Based on our analysis, the weighted average dividend increase for the underlying holdings of the Franklin Rising Dividends Fund’s portfolio troughed at 8% at one point in 2017. However, in the first two months of 2018, we’ve seen some companies raise their dividends by 10% or more—a higher percentage increase than we’ve seen in the past several years. As of February 26, 2018, the weighted average year-over-year dividend increase of the holdings in the portfolio is now 9.25%—and we think this metric is likely to improve as we move through the course of this year.

In February, UPS, a US-based delivery company that primarily delivers packages in the United States, increased its dividend by nearly 10%.1 In our view, that increase wouldn’t have been as large without a reduction in the US corporate tax rate from 35% to 21%.

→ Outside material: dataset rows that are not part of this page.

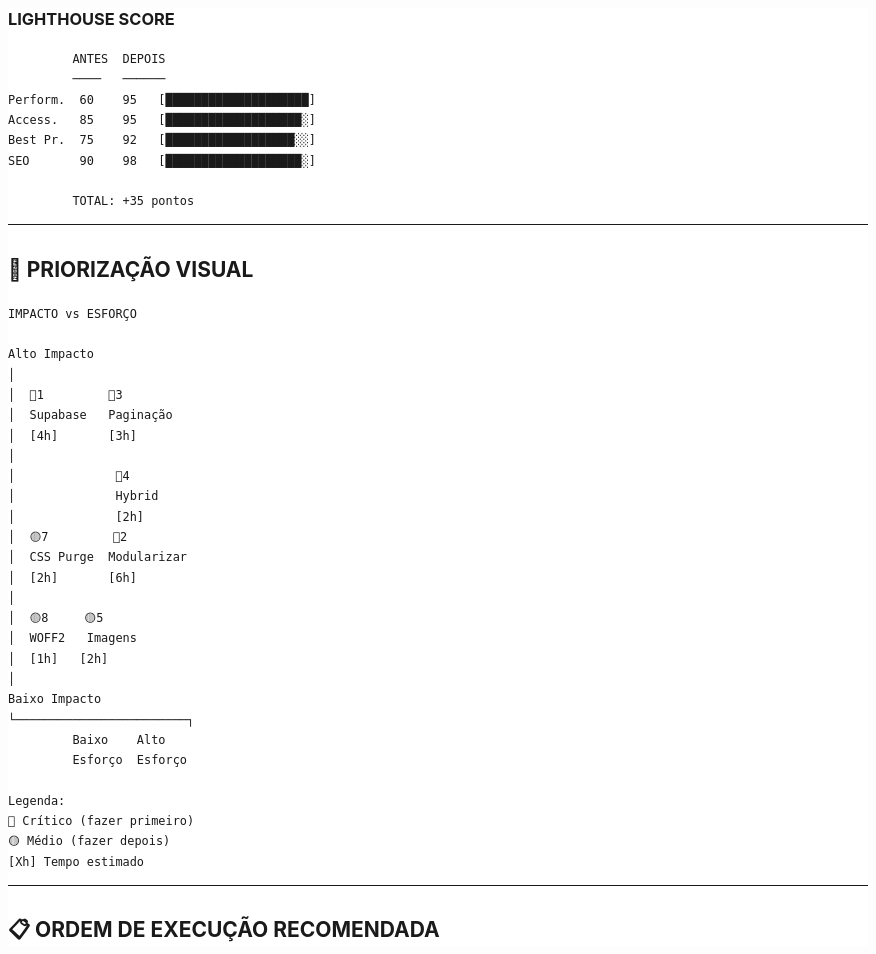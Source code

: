 ### LIGHTHOUSE SCORE
```
         ANTES  DEPOIS
         ────   ──────
Perform.  60    95   [████████████████████]
Access.   85    95   [███████████████████░]
Best Pr.  75    92   [██████████████████░░]
SEO       90    98   [███████████████████░]

         TOTAL: +35 pontos
```

---

## 🎯 PRIORIZAÇÃO VISUAL

```
IMPACTO vs ESFORÇO

Alto Impacto
│
│  🔴1         🔴3
│  Supabase   Paginação
│  [4h]       [3h]
│
│              🔴4
│              Hybrid
│              [2h]
│  🟡7         🔴2
│  CSS Purge  Modularizar
│  [2h]       [6h]
│
│  🟡8     🟡5
│  WOFF2   Imagens
│  [1h]   [2h]
│
Baixo Impacto
└────────────────────────┐
         Baixo    Alto
         Esforço  Esforço

Legenda:
🔴 Crítico (fazer primeiro)
🟡 Médio (fazer depois)
[Xh] Tempo estimado
```

---

## 📋 ORDEM DE EXECUÇÃO RECOMENDADA

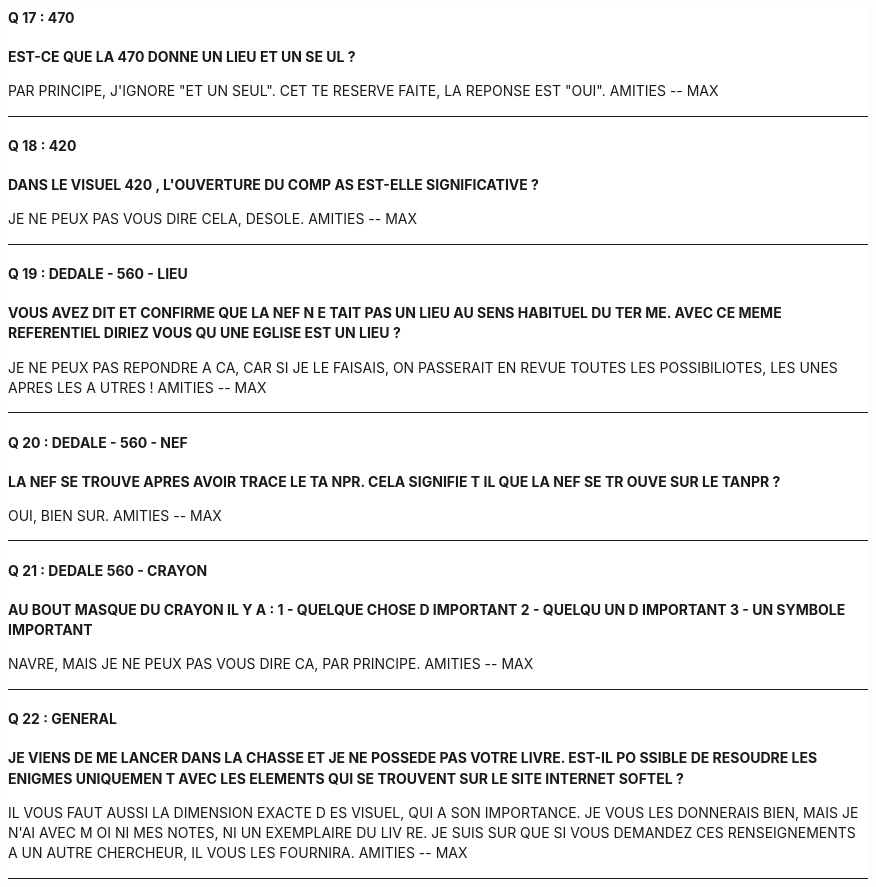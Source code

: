 
#### Q 17 : 470

**EST-CE QUE LA 470 DONNE UN LIEU ET UN SE UL ?**

PAR PRINCIPE, J'IGNORE "ET UN SEUL". CET TE RESERVE FAITE, LA REPONSE EST "OUI". AMITIES -- MAX

---

#### Q 18 : 420

**DANS LE VISUEL 420 , L'OUVERTURE DU COMP AS EST-ELLE SIGNIFICATIVE ?**

JE NE PEUX PAS VOUS DIRE CELA, DESOLE. AMITIES -- MAX

---

#### Q 19 : DEDALE - 560 - LIEU

**VOUS AVEZ DIT ET CONFIRME QUE LA NEF N E TAIT PAS UN
LIEU AU SENS HABITUEL DU TER ME. AVEC CE MEME REFERENTIEL DIRIEZ VOUS
QU UNE EGLISE EST UN LIEU ?**

JE NE PEUX PAS REPONDRE A CA, CAR SI JE  LE FAISAIS,
ON PASSERAIT EN REVUE TOUTES  LES POSSIBILIOTES, LES UNES APRES LES A
UTRES ! AMITIES -- MAX

---

#### Q 20 : DEDALE - 560 - NEF

**LA NEF SE TROUVE APRES AVOIR TRACE LE TA NPR. CELA SIGNIFIE T IL QUE LA NEF SE TR OUVE SUR LE TANPR ?**

OUI, BIEN SUR. AMITIES -- MAX

---

#### Q 21 : DEDALE 560 - CRAYON

**AU BOUT MASQUE DU CRAYON IL Y A : 1 - QUELQUE CHOSE D IMPORTANT 2 - QUELQU UN D IMPORTANT 3 - UN SYMBOLE IMPORTANT**

NAVRE, MAIS JE NE PEUX PAS VOUS DIRE CA,  PAR PRINCIPE. AMITIES -- MAX

---

#### Q 22 : GENERAL

**JE VIENS DE ME LANCER DANS LA CHASSE ET  JE NE POSSEDE
 PAS VOTRE LIVRE. EST-IL PO SSIBLE DE RESOUDRE LES ENIGMES UNIQUEMEN T
AVEC LES ELEMENTS QUI SE TROUVENT SUR  LE SITE INTERNET SOFTEL ?**

IL VOUS FAUT AUSSI LA DIMENSION EXACTE D ES VISUEL,
QUI A SON IMPORTANCE. JE VOUS  LES DONNERAIS BIEN, MAIS JE N'AI AVEC M
OI NI MES NOTES, NI UN EXEMPLAIRE DU LIV RE. JE SUIS SUR QUE SI VOUS
DEMANDEZ CES  RENSEIGNEMENTS A UN AUTRE CHERCHEUR, IL  VOUS LES
FOURNIRA. AMITIES -- MAX

---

We’ve also seen multinationals—such as Air Products & Chemicals, Aflac and Pepsi—raise their dividends by double digits this year.2 Those increases are larger than in past years and, in our view, are most likely due to a combination of the lower US corporate rate and incentives to bring home overseas cash. As part of recent US tax reform, foreign earnings can be repatriated to the United States at a tax rate of about 10% through 2025, instead of the previous standard 35% corporate rate.

Investment Implications

We expect select stocks in the industrials, materials and consumer discretionary sectors to likely raise dividends over the next two or three quarters of this year. In our view, these sectors stand to benefit from US tax reform and a stronger global economy. As earnings and cash flow improve with economic growth, companies will keep a higher proportion of that money because of the lower tax rate. That, in turn, is likely to lead to higher nominal dividends.

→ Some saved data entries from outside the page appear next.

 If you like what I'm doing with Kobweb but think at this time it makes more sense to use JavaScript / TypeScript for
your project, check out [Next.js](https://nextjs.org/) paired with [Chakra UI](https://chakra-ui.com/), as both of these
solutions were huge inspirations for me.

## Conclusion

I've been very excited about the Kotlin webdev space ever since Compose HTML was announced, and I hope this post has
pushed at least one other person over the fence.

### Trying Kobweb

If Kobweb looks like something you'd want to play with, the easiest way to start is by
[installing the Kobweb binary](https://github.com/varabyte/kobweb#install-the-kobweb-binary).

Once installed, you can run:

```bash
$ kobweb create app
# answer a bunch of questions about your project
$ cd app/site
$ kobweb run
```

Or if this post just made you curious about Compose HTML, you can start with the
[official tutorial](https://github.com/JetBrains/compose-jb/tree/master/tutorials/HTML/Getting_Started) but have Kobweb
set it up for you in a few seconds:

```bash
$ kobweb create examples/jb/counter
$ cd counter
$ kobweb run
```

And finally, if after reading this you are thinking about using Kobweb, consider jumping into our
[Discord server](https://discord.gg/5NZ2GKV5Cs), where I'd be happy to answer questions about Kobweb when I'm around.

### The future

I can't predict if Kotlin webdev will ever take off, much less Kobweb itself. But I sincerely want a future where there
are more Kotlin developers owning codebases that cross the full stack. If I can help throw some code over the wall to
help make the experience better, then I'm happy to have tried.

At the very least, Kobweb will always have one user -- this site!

We expect to see the same potential benefits for other stocks in domestic sectors that are sensitive to changes in the economy, such as banks, commercial services, retail and utilities. That said, we don’t invest in utilities because they already distribute relatively high dividends relative to earnings. And, we haven’t invested in banks since they cut or eliminated their dividends in the midst of the 2007-2009 Global Financial Crisis.

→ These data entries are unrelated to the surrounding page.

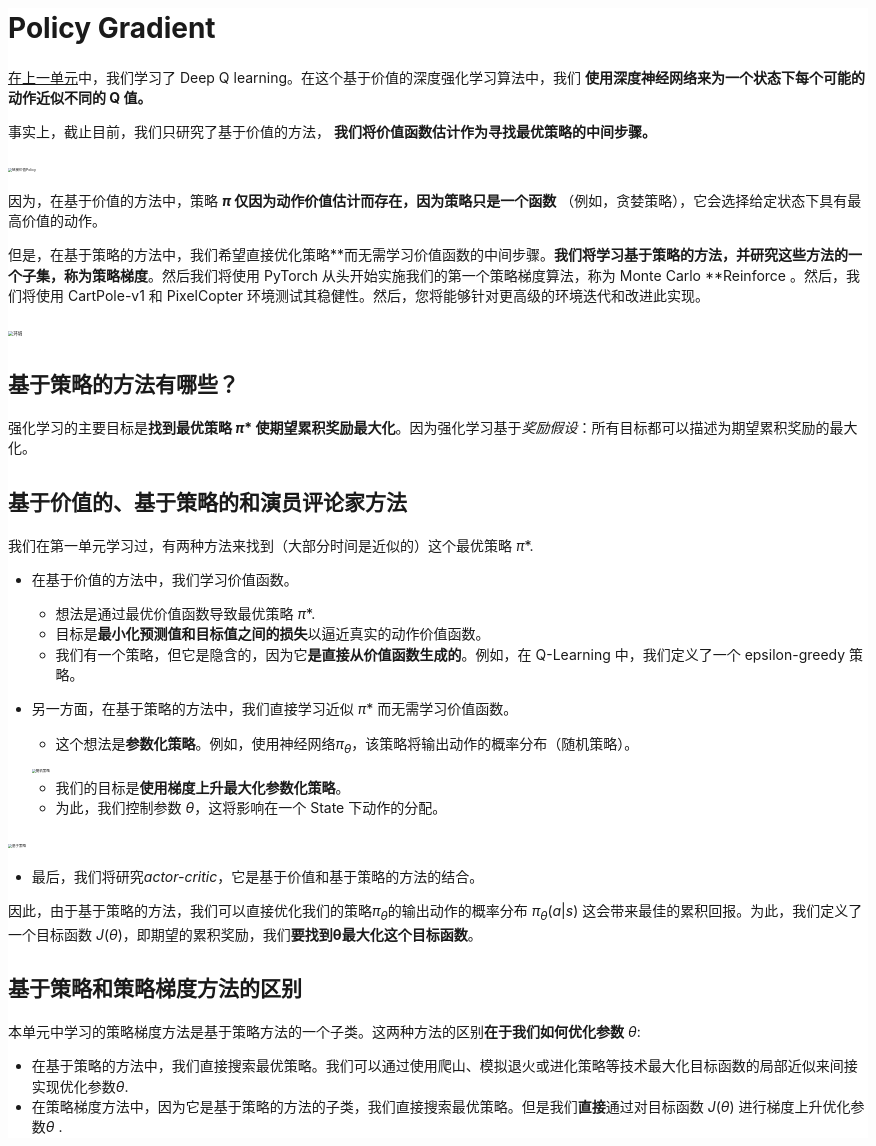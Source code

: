 # Policy Gradient

[在上一单元](https://huggingface.co/blog/deep-rl-dqn)中，我们学习了 Deep Q learning。在这个基于价值的深度强化学习算法中，我们 **使用深度神经网络来为一个状态下每个可能的动作近似不同的 Q 值。**

事实上，截止目前，我们只研究了基于价值的方法， **我们将价值函数估计作为寻找最优策略的中间步骤。**

<img src="https://huggingface.co/blog/assets/70_deep_rl_q_part1/link-value-policy.jpg" alt="链接价值Policy" style="zoom: 25%;" />

因为，在基于价值的方法中，策略 **$π$ 仅因为动作价值估计而存在，因为策略只是一个函数** （例如，贪婪策略），它会选择给定状态下具有最高价值的动作。

但是，在基于策略的方法中，我们希望直接优化策略**而无需学习价值函数的中间步骤。**我们将学习基于策略的方法，并研究这些方法的一个子集，称为策略梯度**。然后我们将使用 PyTorch 从头开始实施我们的第一个策略梯度算法，称为 Monte Carlo **Reinforce 。然后，我们将使用 CartPole-v1 和 PixelCopter 环境测试其稳健性。然后，您将能够针对更高级的环境迭代和改进此实现。

<img src="https://huggingface.co/blog/assets/85_policy_gradient/envs.gif" alt="环境" style="zoom:33%;" />

## 基于策略的方法有哪些？

强化学习的主要目标是**找到最优策略 $π*$ 使期望累积奖励最大化**。因为强化学习基于*奖励假设*：所有目标都可以描述为期望累积奖励的最大化。

## 基于价值的、基于策略的和演员评论家方法

我们在第一单元学习过，有两种方法来找到（大部分时间是近似的）这个最优策略 $π*$.

- 在基于价值的方法中，我们学习价值函数。

  - 想法是通过最优价值函数导致最优策略 $π*$.
  - 目标是**最小化预测值和目标值之间的损失**以逼近真实的动作价值函数。
  - 我们有一个策略，但它是隐含的，因为它**是直接从价值函数生成的**。例如，在 Q-Learning 中，我们定义了一个 epsilon-greedy 策略。

- 另一方面，在基于策略的方法中，我们直接学习近似 $π*$ 而无需学习价值函数。

  - 这个想法是**参数化策略**。例如，使用神经网络$π_θ$，该策略将输出动作的概率分布（随机策略）。

  <img src="https://huggingface.co/datasets/huggingface-deep-rl-course/course-images/resolve/main/en/unit6/stochastic_policy.png" alt="随机策略" style="zoom: 25%;" />

  - 我们的目标是**使用梯度上升最大化参数化策略**。
  - 为此，我们控制参数 $θ$，这将影响在一个 State 下动作的分配。

<img src="https://huggingface.co/datasets/huggingface-deep-rl-course/course-images/resolve/main/en/unit6/policy_based.png" alt="基于策略" style="zoom:25%;" />

- 最后，我们将研究*actor-critic*，它是基于价值和基于策略的方法的结合。

因此，由于基于策略的方法，我们可以直接优化我们的策略$π_θ$的输出动作的概率分布 $π_θ(a|s)$ 这会带来最佳的累积回报。为此，我们定义了一个目标函数 $J(θ)$，即期望的累积奖励，我们**要找到θ最大化这个目标函数**。

## 基于策略和策略梯度方法的区别

本单元中学习的策略梯度方法是基于策略方法的一个子类。这两种方法的区别**在于我们如何优化参数** $θ$:

- 在基于策略的方法中，我们直接搜索最优策略。我们可以通过使用爬山、模拟退火或进化策略等技术最大化目标函数的局部近似来间接实现优化参数$θ$.
- 在策略梯度方法中，因为它是基于策略的方法的子类，我们直接搜索最优策略。但是我们**直接**通过对目标函数 $J(θ)$ 进行梯度上升优化参数*θ* .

At Franklin Rising Dividends Fund, we prefer companies that are dividend achievers—defined as companies that have consistently increased their dividends for 10 years or longer. Companies that fall under the dividend achiever category are usually leaders in their industries or market niches and have managements with long, positive track records. A 10-year period of rising dividends is a good gauge of corporate soundness, in our view, because at some point in that 10-year period the company is likely to have experienced a down cycle.

Companies that can continue raising dividends during a downturn have displayed some measure of fiscal strength. In our own portfolio, we deviate from some dividend-achiever indexes in that we expect the company to raise its dividend in just eight out of 10 years. This policy gives a company the chance to keep its dividend flat during tough times.

Our goal is to look for companies that have the potential to post robust dividend increases. Over time we are likely to see more and more companies, including technology companies, with a track record of rising dividends. Some of them will meet our screens, some of them won’t, and some of them could be in a position to qualify further down the road. So, with a longer-term horizon in mind, we suspect we could see a greater emphasis on technology companies in our portfolio.

Over the next 5-10 years, we think companies we invest in will likely continue to increase dividends, and we are optimistic about the overall fundamental backdrop. Those opportunities, however, must meet our stringent investment requirements, which we adhere to no matter which way the economic winds are blowing.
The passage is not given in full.